The thing is, they pride themselves on their treatment of their dogs. They know the exact fat %, protein content, etcetera of their dog food. (We heard these exact sentiments echoed in Anchorage by the race announcer.) To Leslie and Chris' credit, the dogs all looked in perfect shape, were very friendly (never scared of me - which I tend to do, even to the largest dogs [Ask the Johnston's 70 lb chow/sheppard mix "Jackie", the Griffiths 30lb cocker spaniel "Bailey", or Carol Purdy's 125lb full-bred German Sheppard "Shatten".]), and were all quite eager to hit the trails!
(Leslie and Chris, if you read this, maybe it is because I live so far south, but I've never heard anyone say that mushers treat their dogs cruelly. If I ever do, trust that they'll hear my side of it. If dachshunds could survive in arctic temperatures, I'd let you puppy-sit any day!)
Sorry if your clothes smell like husky, Kevin and Mike! (We couldn't resist petting them all.)
Cujo poses where you can see his blue eyes.
We headed with John (no pictures of him, either - I suck!) over to The Heavy Horse Farm, where he had his own 17 dogs, one of whom recently had a pup.
John took us on a horse-drawn sleigh ride.
We went on trails by his home - on the gorgeous hills around Fairbanks.
We pose in front of the horses/sleigh. Notice the smoke on the far right from our campfire.
John dropped us off afterwards at Santa's House in North Pole, AK. Jill does the obligatory cheesy pose...
Of course, I did it, too!
Me petting the reindeer. (I think I heard it sing "Mooooooon Riverrrrr.")
LeRoy Tourism Rule #1 - if there is a sign or a prop, use it.
(I am still a little surprised that there wasn't a sign with a face-cutout...)
Santa's House was quaint and not at all cheesy. Notice the paintings all over the outside.
We caught a cab the 14 miles from North Pole to Fairbanks. The cabby was nice enough to trespass onto the not-yet-opened Fairbanks Ice Carving Fairgrounds. Those blocks are quite blue - and probably 4' by 4' by 8' or larger.
The entrance this year was a 30+ foot tall ice lighthouse.
That night, Chris picked us up again and took us to Two Rivers Lodge - 20 miles outside Fairbanks. More crab. Actually, this crab was much sweeter than the previous night's.
Then back to Chris' place to go mushing again.
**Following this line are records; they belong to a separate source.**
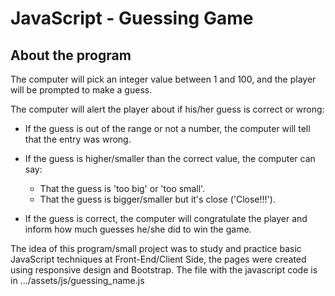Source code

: # JavaScript - Guessing Game

## About the program

The computer will pick an integer value between 1 and 100, and the player will be prompted to make a guess.

The computer will alert the player about if his/her guess is correct or wrong:

-	If the guess is out of the range or not a number, the computer will tell that the entry was wrong.

- If the guess is higher/smaller than the correct value, the computer can say:

  - That the guess is 'too big' or 'too small'. 
  - That the guess is bigger/smaller but it's close ('Close!!!'). 
  
- If the guess is correct, the computer will congratulate the player and inform how much guesses he/she did to win the game.

The idea of this program/small project was to study and practice basic JavaScript techniques at Front-End/Client Side, the pages were created using responsive design and Bootstrap. The file with the javascript code is in .../assets/js/guessing_name.js
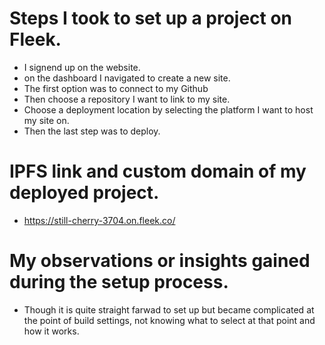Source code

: # Steps I took to set up a project on Fleek.

- I signend up on the website.
- on the dashboard I navigated to create a new site.
- The first option was to connect to my Github
- Then choose a repository I want to link to my site.
- Choose a deployment location by selecting the platform I want to host my site on.
- Then the last step was to deploy.

#

# IPFS link and custom domain of my deployed project.

- https://still-cherry-3704.on.fleek.co/

#

# My observations or insights gained during the setup process.

- Though it is quite straight farwad to set up but became complicated at the point of build settings, not knowing what to select at that point and how it works.
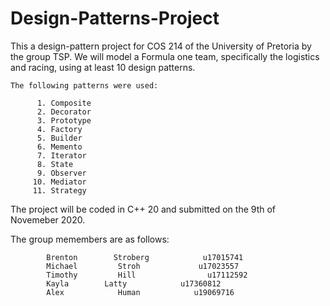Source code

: # Design-Patterns-Project
This a design-pattern project for COS 214 of the University of Pretoria by the group TSP.
We will model a Formula one team, specifically the logistics and racing, using at least 10 design patterns. 

    The following patterns were used:

          1. Composite
          2. Decorator
          3. Prototype
          4. Factory
          5. Builder
          6. Memento
          7. Iterator
          8. State
          9. Observer
         10. Mediator
         11. Strategy

The project will be coded in C++ 20 and submitted on the 9th of Novemeber 2020.

The group memembers are as follows:

            Brenton        Stroberg            u17015741
            Michael         Stroh             u17023557
            Timothy         Hill                u17112592
            Kayla        Latty            u17360812
            Alex            Human            u19069716
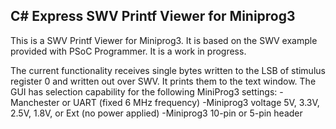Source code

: ## C# Express SWV Printf Viewer for Miniprog3 ##

This is a SWV Printf Viewer for Miniprog3. It is based on the SWV example provided with PSoC Programmer. It is a work in progress.

The current functionality receives single bytes written to the LSB of stimulus register 0 and written out over SWV. It prints them to the text window. The GUI has selection capability for the following MiniProg3 settings:
-Manchester or UART (fixed 6 MHz frequency)
-Miniprog3 voltage 5V, 3.3V, 2.5V, 1.8V, or Ext (no power applied)
-Miniprog3 10-pin or 5-pin header
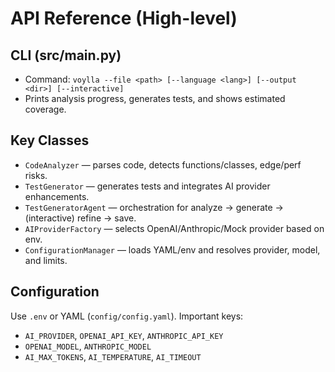 # API Reference (High-level)

## CLI (src/main.py)
- Command: `voylla --file <path> [--language <lang>] [--output <dir>] [--interactive]`
- Prints analysis progress, generates tests, and shows estimated coverage.

## Key Classes
- `CodeAnalyzer` — parses code, detects functions/classes, edge/perf risks.
- `TestGenerator` — generates tests and integrates AI provider enhancements.
- `TestGeneratorAgent` — orchestration for analyze → generate → (interactive) refine → save.
- `AIProviderFactory` — selects OpenAI/Anthropic/Mock provider based on env.
- `ConfigurationManager` — loads YAML/env and resolves provider, model, and limits.

## Configuration
Use `.env` or YAML (`config/config.yaml`). Important keys:
- `AI_PROVIDER`, `OPENAI_API_KEY`, `ANTHROPIC_API_KEY`
- `OPENAI_MODEL`, `ANTHROPIC_MODEL`
- `AI_MAX_TOKENS`, `AI_TEMPERATURE`, `AI_TIMEOUT`
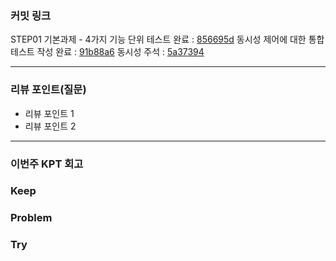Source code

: ### **커밋 링크**
<!-- 
필수 양식)
커밋 이름 : 커밋 링크

예시)
동시성 처리 : c83845
동시성 테스트 코드 : d93ji3
-->
STEP01 기본과제 - 4가지 기능 단위 테스트 완료 : [856695d](https://github.com/shinbumjun/TDD/commit/856695db24483f5d07365fa85783051bd9a4bedb)
동시성 제어에 대한 통합 테스트 작성 완료 : [91b88a6](https://github.com/shinbumjun/TDD/commit/91b88a6dac9cfe92f3c006b58fb8cbabd19a1d63)
동시성 주석 : [5a37394](https://github.com/shinbumjun/TDD/commit/5a37394713df8519564b8ecbd9b8b45bf50623cd)

---
### **리뷰 포인트(질문)**
- 리뷰 포인트 1
- 리뷰 포인트 2
---
### **이번주 KPT 회고**

### Keep
<!-- 유지해야 할 좋은 점 -->

### Problem
<!-- 개선이 필요한 점 -->

### Try
<!-- 새롭게 시도할 점 -->
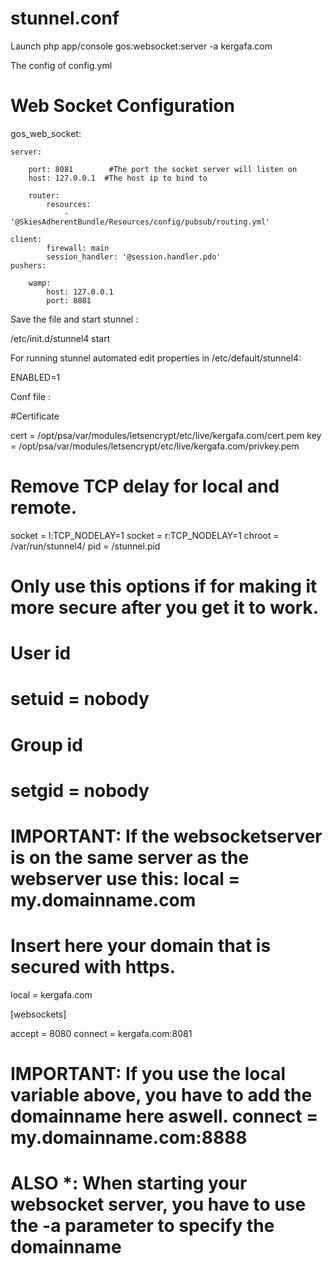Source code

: # stunnel.conf

Launch php app/console gos:websocket:server -a kergafa.com

The config of config.yml

# Web Socket Configuration

gos_web_socket:

    server:
    
        port: 8081        #The port the socket server will listen on
        host: 127.0.0.1  #The host ip to bind to
        
        router:
            resources:
                - '@SkiesAdherentBundle/Resources/config/pubsub/routing.yml'
                
    client:
            firewall: main
            session_handler: '@session.handler.pdo'
    pushers:
    
        wamp:
            host: 127.0.0.1
            port: 8081


Save the file and start stunnel :

/etc/init.d/stunnel4 start

For running stunnel automated edit properties in /etc/default/stunnel4:

ENABLED=1

Conf file :

#Certificate

 cert = /opt/psa/var/modules/letsencrypt/etc/live/kergafa.com/cert.pem
 key = /opt/psa/var/modules/letsencrypt/etc/live/kergafa.com/privkey.pem

# Remove TCP delay for local and remote.

socket = l:TCP_NODELAY=1
socket = r:TCP_NODELAY=1
chroot = /var/run/stunnel4/
pid = /stunnel.pid

# Only use this options if for making it more secure after you get it to work.
# User id
# setuid = nobody
# Group id
# setgid = nobody

# IMPORTANT: If the websocketserver is on the same server as the webserver use this: local = my.domainname.com
# Insert here your domain that is secured with https.
local = kergafa.com

[websockets]

accept = 8080
connect = kergafa.com:8081

# IMPORTANT: If you use the local variable above, you have to add the domainname here aswell. connect = my.domainname.com:8888
# ALSO *: When starting your websocket server, you have to use the -a parameter to specify the domainname



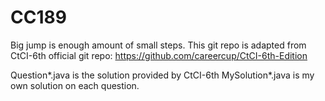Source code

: # CC189
Big jump is enough amount of small steps.
This git repo is adapted from CtCI-6th official git repo: 
https://github.com/careercup/CtCI-6th-Edition

Question*.java is the solution provided by CtCI-6th
MySolution*.java is my own solution on each question.

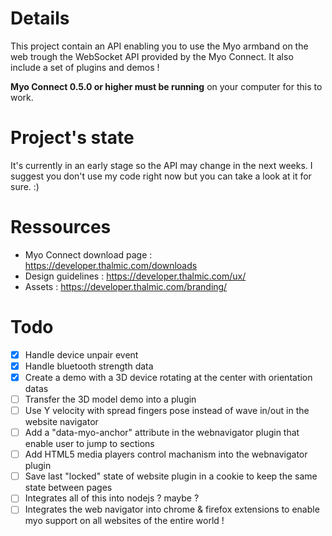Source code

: Details
======
This project contain an API enabling you to use the Myo armband on the web trough the WebSocket API provided by the Myo Connect. It also include a set of plugins and demos !

**Myo Connect 0.5.0 or higher must be running** on your computer for this to work.

Project's state
======
It's currently in an early stage so the API may change in the next weeks. I suggest you don't use my code right now but you can take a look at it for sure. :)

Ressources
======
- Myo Connect download page : https://developer.thalmic.com/downloads
- Design guidelines : https://developer.thalmic.com/ux/
- Assets : https://developer.thalmic.com/branding/

Todo
======
- [x] Handle device unpair event
- [x] Handle bluetooth strength data
- [x] Create a demo with a 3D device rotating at the center with orientation datas
- [ ] Transfer the 3D model demo into a plugin
- [ ] Use Y velocity with spread fingers pose instead of wave in/out in the website navigator
- [ ] Add a "data-myo-anchor" attribute in the webnavigator plugin that enable user to jump to sections
- [ ] Add HTML5 media players control machanism into the webnavigator plugin
- [ ] Save last "locked" state of website plugin in a cookie to keep the same state between pages
- [ ] Integrates all of this into nodejs ? maybe ?
- [ ] Integrates the web navigator into chrome & firefox extensions to enable myo support on all websites of the entire world ! 
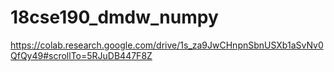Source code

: # 18cse190_dmdw_numpy
https://colab.research.google.com/drive/1s_za9JwCHnpnSbnUSXb1aSvNv0QfQy49#scrollTo=5RJuDB447F8Z
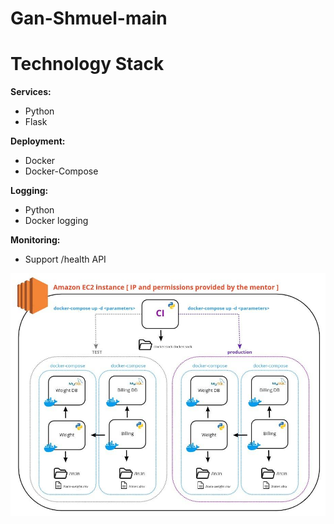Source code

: # Gan-Shmuel-main

# Technology Stack
**Services:**
- Python
- Flask

**Deployment:**
- Docker
- Docker-Compose

**Logging:**
- Python
- Docker logging

**Monitoring:**
- Support /health API


![Alt Text](https://github.com/Arthur79333/Gan-Shmuel-main/blob/main/Architecture.png)
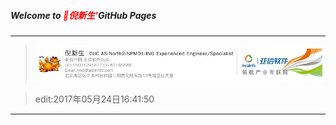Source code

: ##### Welcome to <span style="color:red">🍎倪新生'</span>GitHub Pages
---

>![](AboutMe/nixs.jpg)

>edit:2017年05月24日16:41:50

>[](https://github.com/wvqusrtg)

>

---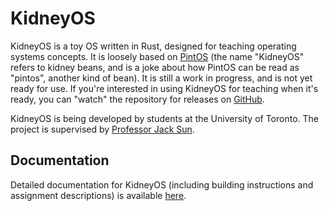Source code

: # KidneyOS

<!-- [> about-body](docs/about-body.md) -->
<!-- BEGIN mdsh -->
KidneyOS is a toy OS written in Rust, designed for teaching operating systems concepts. It is loosely based on [PintOS](https://pintos-os.org/) (the name "KidneyOS" refers to kidney beans, and is a joke about how PintOS can be read as "pintos", another kind of bean). It is still a work in progress, and is not yet ready for use. If you're interested in using KidneyOS for teaching when it's ready, you can "watch" the repository for releases on [GitHub](https://github.com/KidneyOS/KidneyOS).

KidneyOS is being developed by students at the University of Toronto. The project is supervised by [Professor Jack Sun](https://www.cs.toronto.edu/~sunk/).
<!-- END mdsh -->

## Documentation

Detailed documentation for KidneyOS (including building instructions and assignment descriptions) is available [here](https://kidneyos.github.io/KidneyOS/).
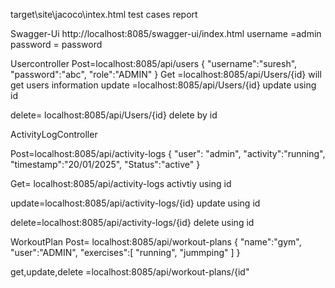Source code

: target\site\jacoco\intex.html 
test cases report

Swagger-Ui
http://localhost:8085/swagger-ui/index.html
username =admin
password = password


Usercontroller
Post=localhost:8085/api/users 
{
"username":"suresh",
"password":"abc",
"role":"ADMIN"
}
Get =localhost:8085/api/Users/{id}
will get users information
update =localhost:8085/api/Users/{id}
update using id

delete= localhost:8085/api/Users/{id}
delete by id

ActivityLogController

Post=localhost:8085/api/activity-logs
{
"user": "admin",
"activity":"running",
"timestamp":"20/01/2025",
"Status":"active"
}

Get= localhost:8085/api/activity-logs
activtiy using id

update=localhost:8085/api/activity-logs/{id}
update using id

delete=localhost:8085/api/activity-logs/{id}
delete using id

WorkoutPlan
Post= localhost:8085/api/workout-plans
{
"name":"gym",
"user":"ADMIN",
"exercises":[
"running",
"jummping"
]
}

get,update,delete =localhost:8085/api/workout-plans/{id"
Since it was dark, I don't have pictures of that, but just after midnight, I reckon, what we thought was a long, thin cloud stretching across the sky started getting lighter and moving. Soon it was rolling into balls and getting bright, then stretching out, curling and disappating into nothing. The yellow-green lights danced for an hour or so in all.
**Click here to see someone else's aurora pictures, which look exactly like what Jill and I saw.**
This is the only shot of the lights that came close to turning out. I will post a link to a separate page with actual pictures taken from Fairbanks on 2-28pm/2-29am. So, as I said, it is now after midnight, and techincally the next day. However, I haven't slept, so it is really the same biological day, if you will. (Or in Radiant terms, it is the same 'business day.') Therefore, we continue...
By now, it was time was colder outside. (The airport thermometer the next morning read -4F.)
Chris provided us with an arctic onesy and warmer gloves/hats.
(I never thought I would see Jill's hands and head inside beaver. You always think it will happen to someone else.)
(Jill poses outside on a snowdrift.)
Jill in front of a sign. (Read LeRoy Tourism Rule #1.)
It was 3am when we got back to the hotel.
What a day! ...one of the fullest in me/Jill's life.